Business transition? Real estate opportunities abound – Daily Breeze

Today I would like to delve into a topic that can benefit any business, be it commercial, office, industrial or any other service provider.

I bet this affects many of my readers. Why? Because we all need to use creative ways to secure new business and generate revenue.

For a lawyer, that means finding a new client with a legal problem. A plastic injection molding company? You have to find a customer in the market for plastic toilet seats. Medical practitioners continue to find new patients. And those of us who sell and rent commercial real estate are on the lookout for a landlord with a vacant building looking for a buyer or a tenant or a buyer or a tenant in looking for a business residence. Easy, right?

Whether it is a new customer, a customer or a patient, all have certain characteristics. We call this an “ideal customer”, a target audience or a prospect.

Our commercial real estate practice typically involves a family-owned manufacturing or logistics business in transition. Transitions lead to commercial real estate transactions.

A simple example is the acquisition of a competitor. When businesses swallow a competing business with their own set of customers, real estate, machinery, and employees, the result is a Brady Bunch of operations.

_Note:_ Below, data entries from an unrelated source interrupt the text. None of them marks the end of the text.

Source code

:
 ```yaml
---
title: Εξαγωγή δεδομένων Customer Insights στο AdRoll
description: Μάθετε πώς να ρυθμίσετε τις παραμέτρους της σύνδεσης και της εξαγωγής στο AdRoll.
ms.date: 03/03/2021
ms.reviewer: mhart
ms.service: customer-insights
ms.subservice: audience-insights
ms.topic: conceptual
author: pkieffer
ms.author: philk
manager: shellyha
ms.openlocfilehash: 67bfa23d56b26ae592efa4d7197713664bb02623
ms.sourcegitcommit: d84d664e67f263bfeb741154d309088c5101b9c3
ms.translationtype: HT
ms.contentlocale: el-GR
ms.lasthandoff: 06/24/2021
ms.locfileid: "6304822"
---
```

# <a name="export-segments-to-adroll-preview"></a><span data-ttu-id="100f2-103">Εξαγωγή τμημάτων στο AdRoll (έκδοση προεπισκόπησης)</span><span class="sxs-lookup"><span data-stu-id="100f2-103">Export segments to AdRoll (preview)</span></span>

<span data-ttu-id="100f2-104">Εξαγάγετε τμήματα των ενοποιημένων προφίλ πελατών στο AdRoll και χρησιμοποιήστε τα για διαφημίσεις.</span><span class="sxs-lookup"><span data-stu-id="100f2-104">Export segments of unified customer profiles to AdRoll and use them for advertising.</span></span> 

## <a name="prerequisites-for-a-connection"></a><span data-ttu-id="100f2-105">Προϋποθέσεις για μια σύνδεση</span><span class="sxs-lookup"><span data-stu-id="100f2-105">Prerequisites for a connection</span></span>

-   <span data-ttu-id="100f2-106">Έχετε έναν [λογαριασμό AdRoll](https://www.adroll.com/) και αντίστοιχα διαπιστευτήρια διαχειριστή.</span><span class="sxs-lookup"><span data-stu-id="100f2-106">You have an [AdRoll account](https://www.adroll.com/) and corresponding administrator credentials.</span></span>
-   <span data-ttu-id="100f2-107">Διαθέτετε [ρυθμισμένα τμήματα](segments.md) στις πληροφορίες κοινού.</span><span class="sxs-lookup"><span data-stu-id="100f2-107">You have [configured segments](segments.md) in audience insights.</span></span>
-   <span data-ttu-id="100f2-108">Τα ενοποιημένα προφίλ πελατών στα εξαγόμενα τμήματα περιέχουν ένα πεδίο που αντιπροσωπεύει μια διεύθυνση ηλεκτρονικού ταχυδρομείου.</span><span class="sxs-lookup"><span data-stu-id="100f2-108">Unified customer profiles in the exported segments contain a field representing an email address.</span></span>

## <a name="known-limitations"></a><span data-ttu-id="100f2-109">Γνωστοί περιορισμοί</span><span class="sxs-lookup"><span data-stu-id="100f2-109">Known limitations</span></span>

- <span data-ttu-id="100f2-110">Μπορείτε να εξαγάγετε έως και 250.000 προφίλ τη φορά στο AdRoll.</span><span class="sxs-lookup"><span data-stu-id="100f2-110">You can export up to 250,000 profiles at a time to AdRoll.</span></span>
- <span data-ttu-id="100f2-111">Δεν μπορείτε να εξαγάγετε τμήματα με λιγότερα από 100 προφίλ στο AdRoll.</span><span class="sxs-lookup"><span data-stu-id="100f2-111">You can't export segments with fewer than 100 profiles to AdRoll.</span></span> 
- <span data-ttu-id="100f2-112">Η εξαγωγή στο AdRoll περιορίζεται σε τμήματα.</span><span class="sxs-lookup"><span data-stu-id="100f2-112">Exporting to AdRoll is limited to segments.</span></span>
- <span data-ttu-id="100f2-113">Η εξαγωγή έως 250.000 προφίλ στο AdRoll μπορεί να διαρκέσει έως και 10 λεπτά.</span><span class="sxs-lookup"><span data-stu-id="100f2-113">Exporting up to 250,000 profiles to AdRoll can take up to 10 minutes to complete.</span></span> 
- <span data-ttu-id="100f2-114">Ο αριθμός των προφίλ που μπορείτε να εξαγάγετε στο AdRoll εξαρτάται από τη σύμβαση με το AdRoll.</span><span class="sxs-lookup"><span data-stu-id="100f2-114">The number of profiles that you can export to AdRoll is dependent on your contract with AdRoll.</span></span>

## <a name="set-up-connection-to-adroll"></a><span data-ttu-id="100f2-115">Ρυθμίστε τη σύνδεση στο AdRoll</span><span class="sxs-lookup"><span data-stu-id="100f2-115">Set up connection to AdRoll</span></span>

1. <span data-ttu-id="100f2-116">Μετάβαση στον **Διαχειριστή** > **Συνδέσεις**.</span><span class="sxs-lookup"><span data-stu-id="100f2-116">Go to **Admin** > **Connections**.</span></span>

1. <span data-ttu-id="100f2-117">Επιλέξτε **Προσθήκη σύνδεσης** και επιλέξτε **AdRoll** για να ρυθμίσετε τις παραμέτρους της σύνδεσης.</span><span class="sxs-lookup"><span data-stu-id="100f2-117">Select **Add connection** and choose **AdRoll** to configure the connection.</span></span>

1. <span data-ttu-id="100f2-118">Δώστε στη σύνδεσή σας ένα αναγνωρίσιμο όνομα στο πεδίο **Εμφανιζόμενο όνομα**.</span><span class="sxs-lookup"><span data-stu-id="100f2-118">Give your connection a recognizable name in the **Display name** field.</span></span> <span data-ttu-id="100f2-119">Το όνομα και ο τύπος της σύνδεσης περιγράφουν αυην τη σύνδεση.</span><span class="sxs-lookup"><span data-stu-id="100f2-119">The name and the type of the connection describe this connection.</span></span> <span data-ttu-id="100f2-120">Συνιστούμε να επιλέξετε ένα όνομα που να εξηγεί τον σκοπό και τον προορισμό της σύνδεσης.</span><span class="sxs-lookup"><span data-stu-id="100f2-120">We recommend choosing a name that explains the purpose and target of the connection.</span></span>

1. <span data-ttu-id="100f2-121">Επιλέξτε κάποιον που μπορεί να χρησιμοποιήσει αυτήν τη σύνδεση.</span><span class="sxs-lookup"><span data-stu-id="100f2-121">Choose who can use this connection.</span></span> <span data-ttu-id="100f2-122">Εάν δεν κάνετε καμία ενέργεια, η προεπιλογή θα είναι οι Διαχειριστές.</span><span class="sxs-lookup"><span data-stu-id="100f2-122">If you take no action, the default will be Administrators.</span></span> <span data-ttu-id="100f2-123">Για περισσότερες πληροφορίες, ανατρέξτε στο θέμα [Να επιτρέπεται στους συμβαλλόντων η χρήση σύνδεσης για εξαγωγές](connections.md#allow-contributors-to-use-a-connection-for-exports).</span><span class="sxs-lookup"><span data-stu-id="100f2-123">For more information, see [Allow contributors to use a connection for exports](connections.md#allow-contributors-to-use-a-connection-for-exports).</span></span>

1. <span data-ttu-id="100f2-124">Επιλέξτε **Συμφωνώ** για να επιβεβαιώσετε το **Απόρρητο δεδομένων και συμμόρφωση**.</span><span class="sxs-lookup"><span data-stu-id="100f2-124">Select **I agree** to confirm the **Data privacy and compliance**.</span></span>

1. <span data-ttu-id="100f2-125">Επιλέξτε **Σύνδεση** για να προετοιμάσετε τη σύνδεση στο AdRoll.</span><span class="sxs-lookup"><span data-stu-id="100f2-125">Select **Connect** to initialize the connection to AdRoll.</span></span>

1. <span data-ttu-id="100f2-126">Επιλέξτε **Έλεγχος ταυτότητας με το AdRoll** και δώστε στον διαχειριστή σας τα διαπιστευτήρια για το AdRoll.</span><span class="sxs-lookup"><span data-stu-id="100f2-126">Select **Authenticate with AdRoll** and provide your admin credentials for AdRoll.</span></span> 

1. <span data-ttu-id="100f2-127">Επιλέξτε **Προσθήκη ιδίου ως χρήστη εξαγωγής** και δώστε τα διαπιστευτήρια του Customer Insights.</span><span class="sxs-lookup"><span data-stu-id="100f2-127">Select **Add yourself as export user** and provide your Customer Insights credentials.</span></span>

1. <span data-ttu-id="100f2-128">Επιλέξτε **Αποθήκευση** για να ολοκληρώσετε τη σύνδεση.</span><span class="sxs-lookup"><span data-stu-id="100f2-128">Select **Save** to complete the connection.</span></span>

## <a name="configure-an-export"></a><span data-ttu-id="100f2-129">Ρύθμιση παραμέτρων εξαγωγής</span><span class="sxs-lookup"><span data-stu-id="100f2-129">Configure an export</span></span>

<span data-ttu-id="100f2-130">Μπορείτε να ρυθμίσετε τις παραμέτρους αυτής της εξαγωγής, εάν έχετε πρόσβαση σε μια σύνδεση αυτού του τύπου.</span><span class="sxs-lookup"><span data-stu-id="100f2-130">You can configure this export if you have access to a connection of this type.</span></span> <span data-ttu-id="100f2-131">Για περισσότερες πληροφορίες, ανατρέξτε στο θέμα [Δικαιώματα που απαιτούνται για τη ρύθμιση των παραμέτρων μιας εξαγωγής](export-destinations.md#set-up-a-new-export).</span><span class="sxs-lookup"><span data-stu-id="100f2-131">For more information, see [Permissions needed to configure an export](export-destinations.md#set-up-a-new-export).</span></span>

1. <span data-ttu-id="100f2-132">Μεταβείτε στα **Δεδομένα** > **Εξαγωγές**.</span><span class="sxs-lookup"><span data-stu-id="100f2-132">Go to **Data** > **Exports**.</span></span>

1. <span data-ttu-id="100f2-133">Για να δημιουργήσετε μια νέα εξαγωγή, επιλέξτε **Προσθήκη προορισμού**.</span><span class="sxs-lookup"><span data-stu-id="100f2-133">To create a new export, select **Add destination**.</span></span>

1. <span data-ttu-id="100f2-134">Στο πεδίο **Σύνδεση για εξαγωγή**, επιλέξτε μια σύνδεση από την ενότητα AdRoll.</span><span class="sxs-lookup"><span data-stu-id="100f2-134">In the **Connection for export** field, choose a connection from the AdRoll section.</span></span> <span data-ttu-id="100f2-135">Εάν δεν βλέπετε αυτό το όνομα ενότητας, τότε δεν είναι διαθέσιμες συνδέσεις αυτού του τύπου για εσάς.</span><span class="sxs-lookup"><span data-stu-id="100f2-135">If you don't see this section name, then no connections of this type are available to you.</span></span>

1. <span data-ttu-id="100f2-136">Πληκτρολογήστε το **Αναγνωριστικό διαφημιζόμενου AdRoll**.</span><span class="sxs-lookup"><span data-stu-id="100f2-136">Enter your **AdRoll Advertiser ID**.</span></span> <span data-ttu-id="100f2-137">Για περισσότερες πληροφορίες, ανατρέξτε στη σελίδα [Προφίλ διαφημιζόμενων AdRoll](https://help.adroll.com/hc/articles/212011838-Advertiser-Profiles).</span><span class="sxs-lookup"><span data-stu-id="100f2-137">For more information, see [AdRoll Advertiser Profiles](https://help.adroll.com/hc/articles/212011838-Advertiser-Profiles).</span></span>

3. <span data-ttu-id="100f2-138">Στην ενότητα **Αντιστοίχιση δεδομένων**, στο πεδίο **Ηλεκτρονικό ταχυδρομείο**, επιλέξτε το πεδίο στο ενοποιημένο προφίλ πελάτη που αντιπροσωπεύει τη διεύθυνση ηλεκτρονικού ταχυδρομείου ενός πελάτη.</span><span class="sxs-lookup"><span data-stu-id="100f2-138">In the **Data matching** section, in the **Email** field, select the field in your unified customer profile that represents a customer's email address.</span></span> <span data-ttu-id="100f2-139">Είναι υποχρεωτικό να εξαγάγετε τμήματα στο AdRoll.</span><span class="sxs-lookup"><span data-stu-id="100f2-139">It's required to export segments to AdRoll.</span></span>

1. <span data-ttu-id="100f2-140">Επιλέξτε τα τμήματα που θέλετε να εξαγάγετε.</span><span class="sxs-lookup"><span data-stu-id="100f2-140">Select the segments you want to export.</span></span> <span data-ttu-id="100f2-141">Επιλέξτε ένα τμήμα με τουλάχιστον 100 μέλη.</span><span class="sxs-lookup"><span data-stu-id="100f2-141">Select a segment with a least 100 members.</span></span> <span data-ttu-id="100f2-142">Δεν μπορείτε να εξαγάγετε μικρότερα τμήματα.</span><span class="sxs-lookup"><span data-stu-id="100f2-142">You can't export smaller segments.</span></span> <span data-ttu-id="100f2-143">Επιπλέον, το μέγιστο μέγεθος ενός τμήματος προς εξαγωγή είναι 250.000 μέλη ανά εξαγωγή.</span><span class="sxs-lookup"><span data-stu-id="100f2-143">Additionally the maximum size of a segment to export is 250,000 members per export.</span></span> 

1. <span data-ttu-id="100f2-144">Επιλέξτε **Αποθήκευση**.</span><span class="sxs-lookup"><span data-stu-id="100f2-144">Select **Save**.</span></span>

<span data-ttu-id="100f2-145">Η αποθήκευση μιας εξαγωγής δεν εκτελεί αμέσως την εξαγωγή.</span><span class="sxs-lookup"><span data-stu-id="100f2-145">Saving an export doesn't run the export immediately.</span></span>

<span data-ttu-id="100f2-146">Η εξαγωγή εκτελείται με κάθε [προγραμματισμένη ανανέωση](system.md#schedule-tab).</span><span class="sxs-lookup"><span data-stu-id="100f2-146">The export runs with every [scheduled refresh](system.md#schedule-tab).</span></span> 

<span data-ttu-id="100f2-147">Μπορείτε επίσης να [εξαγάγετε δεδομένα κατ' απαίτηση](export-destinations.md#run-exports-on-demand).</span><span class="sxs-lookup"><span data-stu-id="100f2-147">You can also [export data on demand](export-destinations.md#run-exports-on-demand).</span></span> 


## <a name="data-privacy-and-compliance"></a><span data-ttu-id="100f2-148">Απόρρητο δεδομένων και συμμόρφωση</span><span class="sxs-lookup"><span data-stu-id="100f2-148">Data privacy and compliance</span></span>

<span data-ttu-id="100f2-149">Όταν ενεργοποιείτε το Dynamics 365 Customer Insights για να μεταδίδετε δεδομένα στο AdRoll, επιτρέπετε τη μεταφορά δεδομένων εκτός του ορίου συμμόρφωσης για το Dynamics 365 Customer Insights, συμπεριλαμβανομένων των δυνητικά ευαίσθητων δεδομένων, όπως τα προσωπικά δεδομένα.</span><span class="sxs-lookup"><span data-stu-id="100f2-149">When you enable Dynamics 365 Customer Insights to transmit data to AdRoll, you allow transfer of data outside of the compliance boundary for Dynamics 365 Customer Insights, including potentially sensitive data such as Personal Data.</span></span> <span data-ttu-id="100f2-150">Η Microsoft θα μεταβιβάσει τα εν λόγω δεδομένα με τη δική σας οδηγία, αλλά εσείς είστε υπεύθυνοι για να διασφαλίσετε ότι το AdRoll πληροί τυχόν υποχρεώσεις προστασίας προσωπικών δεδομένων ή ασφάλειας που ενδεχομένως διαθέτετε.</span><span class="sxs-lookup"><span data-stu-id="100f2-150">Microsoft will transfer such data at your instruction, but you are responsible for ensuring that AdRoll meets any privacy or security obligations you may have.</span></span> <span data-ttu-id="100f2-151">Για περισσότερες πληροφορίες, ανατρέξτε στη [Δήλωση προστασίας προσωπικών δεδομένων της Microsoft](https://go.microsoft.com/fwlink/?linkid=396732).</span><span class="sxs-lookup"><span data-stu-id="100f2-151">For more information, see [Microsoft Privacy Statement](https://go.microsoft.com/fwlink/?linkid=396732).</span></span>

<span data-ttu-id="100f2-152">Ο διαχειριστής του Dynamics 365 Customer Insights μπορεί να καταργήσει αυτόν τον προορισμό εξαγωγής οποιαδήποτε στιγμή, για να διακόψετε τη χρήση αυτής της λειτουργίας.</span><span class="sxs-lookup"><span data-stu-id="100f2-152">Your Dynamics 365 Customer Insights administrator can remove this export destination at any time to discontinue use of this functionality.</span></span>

Often the “married entity” has too many buildings. Therefore, one or more must be dropped. This is where our team comes in – to find a tenant, sub-tenant or buyer for the overrun.

So, with this explanation in the background, how do you find companies in transition?

Certainly, we use conventional methods such as direct mail, advertisements, social media, calls, etc. But we are limited in the number of contacts we can establish. This is where strategic networking comes in. Let me explain to you.

You see, the company I described – a company in transition – relies on several professional service providers – also called trusted advisors. Accountants, investment bankers, commercial insurance agents, transactional lawyers, wealth planning lawyers, investment bankers and wealth advisers are all consulted regularly.

A CPA will typically be in contact with an operation several times a year to audit financial statements, prepare taxes, and possibly provide payroll services. Whenever working capital is needed to purchase machinery, equipment, hire employees, or purchase a building, an investment banker gets a nod.

Trade assurance? These policies are renewed annually. Compare that to the number of times a commercial real estate broker is in contact. When we carry out transactions, our involvement is daily. Once the transaction is concluded, the need for our services diminishes. Therefore, knowing the above service providers can become a stable source of referrals, as they will usually know whether the entrepreneur is expanding, contracting, making money, considering selling the business, getting divorced or approaching the expiration of the lease in its business premises.

But beware. Strategic networking is not just about phoning trusted advisors and asking for referrals. These relationships should be nurtured over the years with the idea of ​​adding value to their customers and referring business to them.

Adopt an attitude of giving without expecting to receive and you will be fine.